Sunday, March 30, 2008
James Grosjean and the Griffin Black Book
With MIT Blackjack Team's Jeffrey Ma getting all the publicity surrounding the card counting movie "21," many people are forgetting who the real best card counter in history was: James Grosjean. If you don't want to take that from me, just ask Beverly Griffin, the head of the notorious Griffin Investigations Agency, the organization that not only claims to have put an end to the MIT card counting team's Vegas and Atlantic City exploits but also chased me around Vegas for two decades. I can't say for sure what effect Griffin Investigations had on the eventual demise of the MIT Blackjack Team, but I can tell you they had absolutely none on me. Notorious Griffin Agent Andy Anderson will tell you how he personally chased me around Las Vegas for 20 years, never succeeding more than getting me interrogated in a casino back room.
But with James Grosjean, Griffin not only met their match but also their demise. After a series of incidents in the year 2000 that saw Grosjean detained by Caesars Palace and the Imperial Palace casinos for card counting, then arrested by agents from the Nevada Gaming Control Board Enforcement Division and sent to jail, Griffin had the bad sense to label Grosjean as a "cheater," and courts have ruled both in Las Vegas and Atlantic City that card counting is not cheating. What really ended up frying Griffin's ass was its decision to put Grosjean in its notorious "Griffin Book" or "Griffin Mug Book" and brandishing him as a known casino cheat.

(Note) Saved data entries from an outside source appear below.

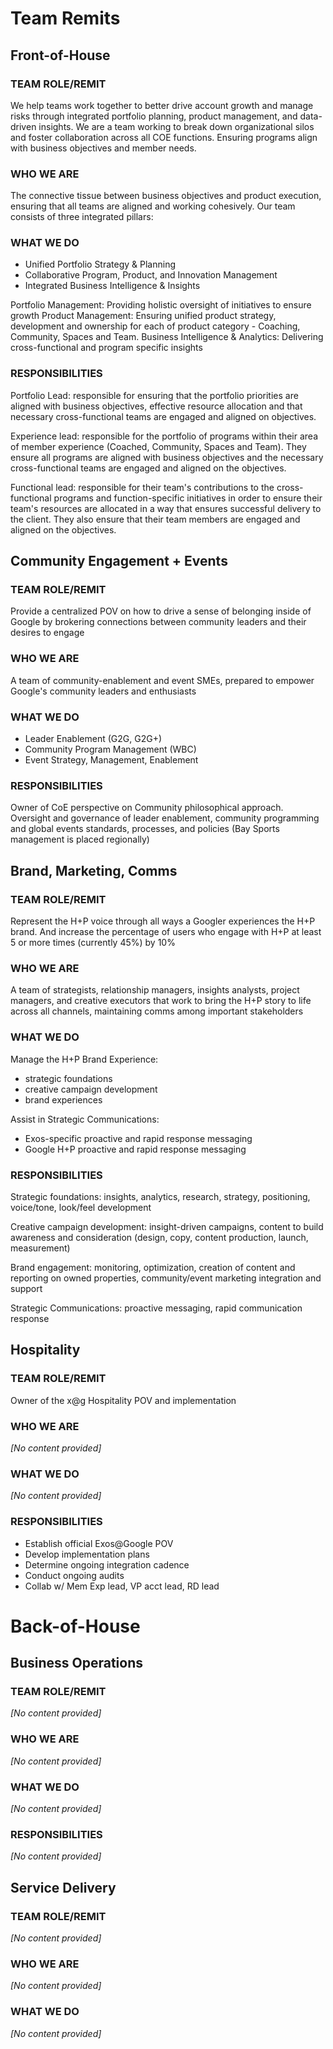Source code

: # Team Remits

## Front-of-House

### TEAM ROLE/REMIT

We help teams work together to better drive account growth and manage risks through integrated portfolio planning, product management, and data-driven insights. We are a team working to break down organizational silos and foster collaboration across all COE functions. Ensuring programs align with business objectives and member needs.

### WHO WE ARE

The connective tissue between business objectives and product execution, ensuring that all teams are aligned and working cohesively. Our team consists of three integrated pillars:

### WHAT WE DO

- Unified Portfolio Strategy & Planning
- Collaborative Program, Product, and Innovation Management
- Integrated Business Intelligence & Insights

Portfolio Management: Providing holistic oversight of initiatives to ensure growth
Product Management: Ensuring unified product strategy, development and ownership for each of product category - Coaching, Community, Spaces and Team.
Business Intelligence & Analytics: Delivering cross-functional and program specific insights

### RESPONSIBILITIES

Portfolio Lead: responsible for ensuring that the portfolio priorities are aligned with business objectives, effective resource allocation and that necessary cross-functional teams are engaged and aligned on objectives.

Experience lead: responsible for the portfolio of programs within their area of member experience (Coached, Community, Spaces and Team). They ensure all programs are aligned with business objectives and the necessary cross-functional teams are engaged and aligned on the objectives.

Functional lead: responsible for their team's contributions to the cross-functional programs and function-specific initiatives in order to ensure their team's resources are allocated in a way that ensures successful delivery to the client. They also ensure that their team members are engaged and aligned on the objectives.

## Community Engagement + Events

### TEAM ROLE/REMIT

Provide a centralized POV on how to drive a sense of belonging inside of Google by brokering connections between community leaders and their desires to engage

### WHO WE ARE

A team of community-enablement and event SMEs, prepared to empower Google's community leaders and enthusiasts

### WHAT WE DO

- Leader Enablement (G2G, G2G+)
- Community Program Management (WBC)
- Event Strategy, Management, Enablement

### RESPONSIBILITIES

Owner of CoE perspective on Community philosophical approach. Oversight and governance of leader enablement, community programming and global events standards, processes, and policies (Bay Sports management is placed regionally)

## Brand, Marketing, Comms

### TEAM ROLE/REMIT

Represent the H+P voice through all ways a Googler experiences the H+P brand. And increase the percentage of users who engage with H+P at least 5 or more times (currently 45%) by 10%

### WHO WE ARE

A team of strategists, relationship managers, insights analysts, project managers, and creative executors that work to bring the H+P story to life across all channels, maintaining comms among important stakeholders

### WHAT WE DO

Manage the H+P Brand Experience:
- strategic foundations
- creative campaign development
- brand experiences

Assist in Strategic Communications:
- Exos-specific proactive and rapid response messaging
- Google H+P proactive and rapid response messaging

### RESPONSIBILITIES

Strategic foundations: insights, analytics, research, strategy, positioning, voice/tone, look/feel development

Creative campaign development: insight-driven campaigns, content to build awareness and consideration (design, copy, content production, launch, measurement)

Brand engagement: monitoring, optimization, creation of content and reporting on owned properties, community/event marketing integration and support

Strategic Communications: proactive messaging, rapid communication response

## Hospitality

### TEAM ROLE/REMIT

Owner of the x@g Hospitality POV and implementation

### WHO WE ARE

*[No content provided]*

### WHAT WE DO

*[No content provided]*

### RESPONSIBILITIES

- Establish official Exos@Google POV
- Develop implementation plans 
- Determine ongoing integration cadence
- Conduct ongoing audits
- Collab w/ Mem Exp lead, VP acct lead, RD lead

# Back-of-House 

## Business Operations

### TEAM ROLE/REMIT

*[No content provided]*

### WHO WE ARE

*[No content provided]*

### WHAT WE DO

*[No content provided]*

### RESPONSIBILITIES

*[No content provided]*

## Service Delivery

### TEAM ROLE/REMIT

*[No content provided]*

### WHO WE ARE

*[No content provided]*

### WHAT WE DO

*[No content provided]*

Grosjean ended up filing suit against Griffin for defamation.
On September 13th, 2005, Griffin Investigations was forced to file for Chapter 11 bankruptcy due to legal costs and damages stemming from a successful defamation lawsuit against the company by Grosjean and Michael Russo, another card counter. Griffin Investigations had long worked for the casinos, compiling information on cheaters, card counters, and other "undesirable" casino patrons. In many cases, casinos would detain or ban customers based on the information provided by the firm. The lawsuit stated that Russo and Grosjean had both been improperly detained, labeled as cheaters, and arrested, all due to information provided by Griffin Investigations. In July of 2005, a jury in Clark County District Court issued a $45,659 judgment on behalf of the two gamblers. Russo was awarded $25,000 in damages and $15,000 in punitive damages, and Grosjean was awarded $25,000 in damages and $10,000 in punitive damages.
Among Casino card counters, cheats and crossroaders, James Grosjean is a true hero for having crumpled the much hated Griffin Investigations. Andy Anderson, the agent who was the face of Griffin during the 80s and 90s as well as my personal nemesis, now works as an independent casino consultant, and he has told me that his final dealings with Griffin Investigations left him with a bad taste in his mouth.